(Items from a data source)

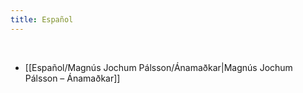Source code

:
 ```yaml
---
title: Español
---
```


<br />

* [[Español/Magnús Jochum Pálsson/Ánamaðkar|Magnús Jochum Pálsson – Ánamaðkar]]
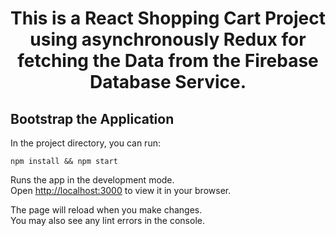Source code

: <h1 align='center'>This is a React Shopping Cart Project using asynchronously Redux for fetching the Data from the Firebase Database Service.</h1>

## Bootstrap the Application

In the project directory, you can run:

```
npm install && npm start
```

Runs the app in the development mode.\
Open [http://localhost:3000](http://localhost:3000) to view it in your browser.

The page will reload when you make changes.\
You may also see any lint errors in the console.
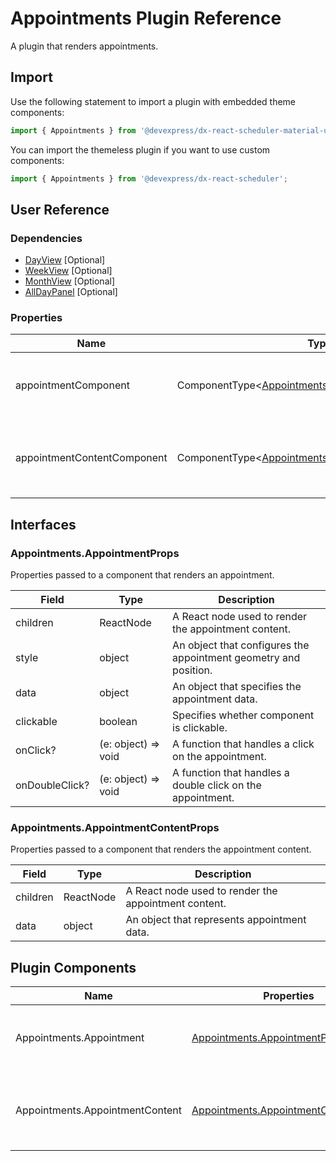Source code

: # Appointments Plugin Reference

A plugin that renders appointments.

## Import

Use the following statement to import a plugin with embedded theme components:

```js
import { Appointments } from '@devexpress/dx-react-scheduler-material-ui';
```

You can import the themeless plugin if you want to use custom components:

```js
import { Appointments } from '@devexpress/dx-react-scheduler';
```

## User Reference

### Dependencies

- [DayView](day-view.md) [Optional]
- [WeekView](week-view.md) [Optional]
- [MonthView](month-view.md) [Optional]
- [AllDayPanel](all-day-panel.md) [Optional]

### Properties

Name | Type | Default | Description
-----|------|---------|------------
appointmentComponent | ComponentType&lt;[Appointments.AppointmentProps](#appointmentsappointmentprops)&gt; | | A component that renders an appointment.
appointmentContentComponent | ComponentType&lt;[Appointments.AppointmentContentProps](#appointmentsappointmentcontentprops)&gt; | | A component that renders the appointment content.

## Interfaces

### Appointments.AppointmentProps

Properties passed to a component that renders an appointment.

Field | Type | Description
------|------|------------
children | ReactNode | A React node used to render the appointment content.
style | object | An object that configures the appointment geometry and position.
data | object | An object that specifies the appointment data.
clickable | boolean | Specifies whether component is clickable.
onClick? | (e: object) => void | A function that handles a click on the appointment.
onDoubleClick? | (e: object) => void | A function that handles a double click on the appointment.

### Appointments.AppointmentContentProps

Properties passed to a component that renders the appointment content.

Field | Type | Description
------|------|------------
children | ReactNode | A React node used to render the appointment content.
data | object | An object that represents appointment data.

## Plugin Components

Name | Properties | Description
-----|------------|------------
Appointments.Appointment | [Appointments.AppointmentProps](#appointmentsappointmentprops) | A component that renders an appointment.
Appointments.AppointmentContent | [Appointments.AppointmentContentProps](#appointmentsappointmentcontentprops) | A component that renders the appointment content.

What you need to do ▸ From the entries above, select each line containing the string "view".

Result ▸
Open [http://localhost:3000](http://localhost:3000) to view it in your browser.
- [DayView](day-view.md) [Optional]
- [WeekView](week-view.md) [Optional]
- [MonthView](month-view.md) [Optional]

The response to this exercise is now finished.